Though the entries hold pictures, only their text should be duplicated, exactly and in full.

◇ ◇ ◇ ◇

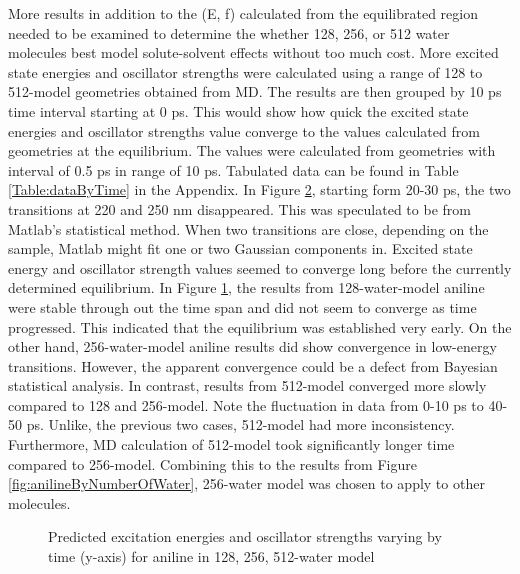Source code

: \documentclass[
journal=jpcbfk, %
manuscript=article]{achemso}
\begin{document}
	More results in addition to the (E, f) calculated from the equilibrated region needed to be examined to determine the whether 128, 256, or 512 water molecules best model solute-solvent effects without too much cost. More excited state energies and oscillator strengths were calculated using a range of 128 to 512-model geometries obtained from MD. The results are then grouped by 10 ps time interval starting at 0 ps. This would show how quick the excited state energies and oscillator strengths value converge to the values calculated from geometries at the equilibrium. The values were calculated from geometries with interval of  0.5 ps in range of 10 ps. Tabulated data can be found in Table \ref{Table:dataByTime} in the Appendix. In Figure \ref{fig:aniline256ByTime}, starting form 20-30 ps, the two transitions at 220 and 250 nm disappeared. This was speculated to be from Matlab's statistical method. When two transitions are close, depending on the sample, Matlab might fit one or two Gaussian components in. Excited state energy and oscillator strength values seemed to converge long before the currently determined equilibrium. In Figure \ref{fig:aniline128ByTime}, the results from 128-water-model aniline were stable through out the time span and did not seem to converge as time progressed. This indicated that the equilibrium was established very early. On the other hand, 256-water-model aniline results did show convergence in low-energy transitions. However, the apparent convergence could be a defect from Bayesian statistical analysis. In contrast, results from 512-model converged more slowly compared to 128 and 256-model. Note the fluctuation in data from 0-10 ps to 40-50 ps. Unlike, the previous two cases, 512-model had more inconsistency. Furthermore, MD calculation of 512-model took significantly longer time compared to 256-model. Combining this to the results from Figure \ref{fig:anilineByNumberOfWater}, 256-water model was chosen to apply to other molecules. 
			
	\begin{figure}[htb]
		\centering
		\begin{subfigure}[b]{0.48\textwidth}
			\caption{}
			\label{fig:aniline128ByTime}
		\end{subfigure}
		\begin{subfigure}[b]{0.48\textwidth}
			\caption{}
			\label{fig:aniline256ByTime}
		\end{subfigure}
		\begin{subfigure}[b]{0.48\textwidth}
			\caption{}
			\label{fig:aniline512ByTime}
		\end{subfigure}
		\caption{Predicted excitation energies and oscillator strengths varying by time (y-axis) for aniline in 128, 256, 512-water model}\label{fig:anilineTDDFTByTime}
	\end{figure}
	
\end{document}
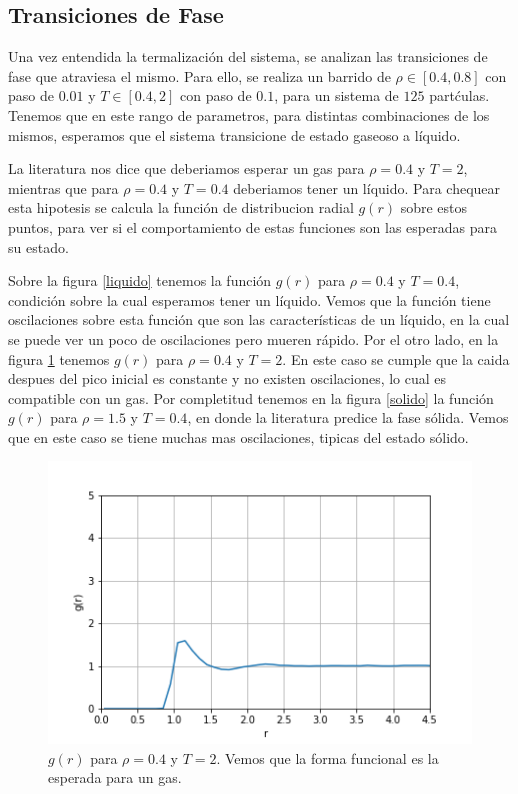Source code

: \documentclass[%
 reprint,
 amsmath,amssymb,
 aps,
]{revtex4-1}
\begin{document}
\subsection{Transiciones de Fase}

Una vez entendida la termalizaci\'on del sistema, se analizan las transiciones
de fase que atraviesa el mismo. Para ello, se realiza un barrido de
$\rho \in [0.4, 0.8]$ con paso de $0.01$ y $T \in [0.4, 2]$ con paso de $0.1$,
para un sistema de $125$ part\'culas. Tenemos que en este rango de parametros,
para distintas combinaciones de los mismos, esperamos que el sistema transicione
de estado gaseoso a l\'iquido.

La literatura nos dice que deberiamos esperar un gas para $\rho = 0.4$ y $T = 2$,
mientras que para $\rho = 0.4$ y $T = 0.4$ deberiamos tener un l\'iquido. Para
chequear esta hipotesis se calcula la funci\'on de distribucion radial $g(r)$
sobre estos puntos, para ver si el comportamiento de estas funciones son las
esperadas para su estado.

Sobre la figura \ref{liquido} tenemos la funci\'on $g(r)$ para $\rho = 0.4$ y
$T = 0.4$, condici\'on sobre la cual esperamos tener un l\'iquido. Vemos que
la funci\'on tiene oscilaciones sobre esta funci\'on que son las
caracter\'isticas de un l\'iquido, en la cual se puede ver un poco de
oscilaciones pero mueren r\'apido. Por el otro lado, en la figura \ref{gas}
tenemos $g(r)$ para $\rho = 0.4$ y $T = 2$. En este caso se cumple que la caida
despues del pico inicial es constante y no existen oscilaciones, lo cual es
compatible con un gas. Por completitud tenemos en la figura \ref{solido} la
funci\'on $g(r)$ para $\rho = 1.5$ y $T = 0.4$, en donde la literatura predice
la fase s\'olida. Vemos que en este caso se tiene muchas mas oscilaciones,
tipicas del estado s\'olido.

\begin{figure}
  \begin{center}
  \includegraphics[scale=0.62]{images/gas.png}
  \caption{$g(r)$ para $\rho = 0.4$ y $T = 2$. Vemos que la forma funcional
  es la esperada para un gas.}
  \label{gas}
\end{center}
\end{figure}
\end{document}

◇ ◇ ◇ ◇

(SOLUTION TO THIS EXERCISE):
Source code

: \documentclass[
journal=jpcbfk, %
manuscript=article]{achemso}
\begin{document}
	More results in addition to the (E, f) calculated from the equilibrated region needed to be examined to determine the whether 128, 256, or 512 water molecules best model solute-solvent effects without too much cost. More excited state energies and oscillator strengths were calculated using a range of 128 to 512-model geometries obtained from MD. The results are then grouped by 10 ps time interval starting at 0 ps. This would show how quick the excited state energies and oscillator strengths value converge to the values calculated from geometries at the equilibrium. The values were calculated from geometries with interval of  0.5 ps in range of 10 ps. Tabulated data can be found in Table \ref{Table:dataByTime} in the Appendix. In Figure \ref{fig:aniline256ByTime}, starting form 20-30 ps, the two transitions at 220 and 250 nm disappeared. This was speculated to be from Matlab's statistical method. When two transitions are close, depending on the sample, Matlab might fit one or two Gaussian components in. Excited state energy and oscillator strength values seemed to converge long before the currently determined equilibrium. In Figure \ref{fig:aniline128ByTime}, the results from 128-water-model aniline were stable through out the time span and did not seem to converge as time progressed. This indicated that the equilibrium was established very early. On the other hand, 256-water-model aniline results did show convergence in low-energy transitions. However, the apparent convergence could be a defect from Bayesian statistical analysis. In contrast, results from 512-model converged more slowly compared to 128 and 256-model. Note the fluctuation in data from 0-10 ps to 40-50 ps. Unlike, the previous two cases, 512-model had more inconsistency. Furthermore, MD calculation of 512-model took significantly longer time compared to 256-model. Combining this to the results from Figure \ref{fig:anilineByNumberOfWater}, 256-water model was chosen to apply to other molecules. 
			
	\begin{figure}[htb]
		\centering
		\begin{subfigure}[b]{0.48\textwidth}
			\caption{}
			\label{fig:aniline128ByTime}
		\end{subfigure}
		\begin{subfigure}[b]{0.48\textwidth}
			\caption{}
			\label{fig:aniline256ByTime}
		\end{subfigure}
		\begin{subfigure}[b]{0.48\textwidth}
			\caption{}
			\label{fig:aniline512ByTime}
		\end{subfigure}
		\caption{Predicted excitation energies and oscillator strengths varying by time (y-axis) for aniline in 128, 256, 512-water model}\label{fig:anilineTDDFTByTime}
	\end{figure}
	
\end{document}
Source code

: \documentclass[%
 reprint,
 amsmath,amssymb,
 aps,
]{revtex4-1}
\begin{document}
\subsection{Transiciones de Fase}

Una vez entendida la termalizaci\'on del sistema, se analizan las transiciones
de fase que atraviesa el mismo. Para ello, se realiza un barrido de
$\rho \in [0.4, 0.8]$ con paso de $0.01$ y $T \in [0.4, 2]$ con paso de $0.1$,
para un sistema de $125$ part\'culas. Tenemos que en este rango de parametros,
para distintas combinaciones de los mismos, esperamos que el sistema transicione
de estado gaseoso a l\'iquido.

La literatura nos dice que deberiamos esperar un gas para $\rho = 0.4$ y $T = 2$,
mientras que para $\rho = 0.4$ y $T = 0.4$ deberiamos tener un l\'iquido. Para
chequear esta hipotesis se calcula la funci\'on de distribucion radial $g(r)$
sobre estos puntos, para ver si el comportamiento de estas funciones son las
esperadas para su estado.

Sobre la figura \ref{liquido} tenemos la funci\'on $g(r)$ para $\rho = 0.4$ y
$T = 0.4$, condici\'on sobre la cual esperamos tener un l\'iquido. Vemos que
la funci\'on tiene oscilaciones sobre esta funci\'on que son las
caracter\'isticas de un l\'iquido, en la cual se puede ver un poco de
oscilaciones pero mueren r\'apido. Por el otro lado, en la figura \ref{gas}
tenemos $g(r)$ para $\rho = 0.4$ y $T = 2$. En este caso se cumple que la caida
despues del pico inicial es constante y no existen oscilaciones, lo cual es
compatible con un gas. Por completitud tenemos en la figura \ref{solido} la
funci\'on $g(r)$ para $\rho = 1.5$ y $T = 0.4$, en donde la literatura predice
la fase s\'olida. Vemos que en este caso se tiene muchas mas oscilaciones,
tipicas del estado s\'olido.

\begin{figure}
  \begin{center}
  \includegraphics[scale=0.62]{images/gas.png}
  \caption{$g(r)$ para $\rho = 0.4$ y $T = 2$. Vemos que la forma funcional
  es la esperada para un gas.}
  \label{gas}
\end{center}
\end{figure}
\end{document}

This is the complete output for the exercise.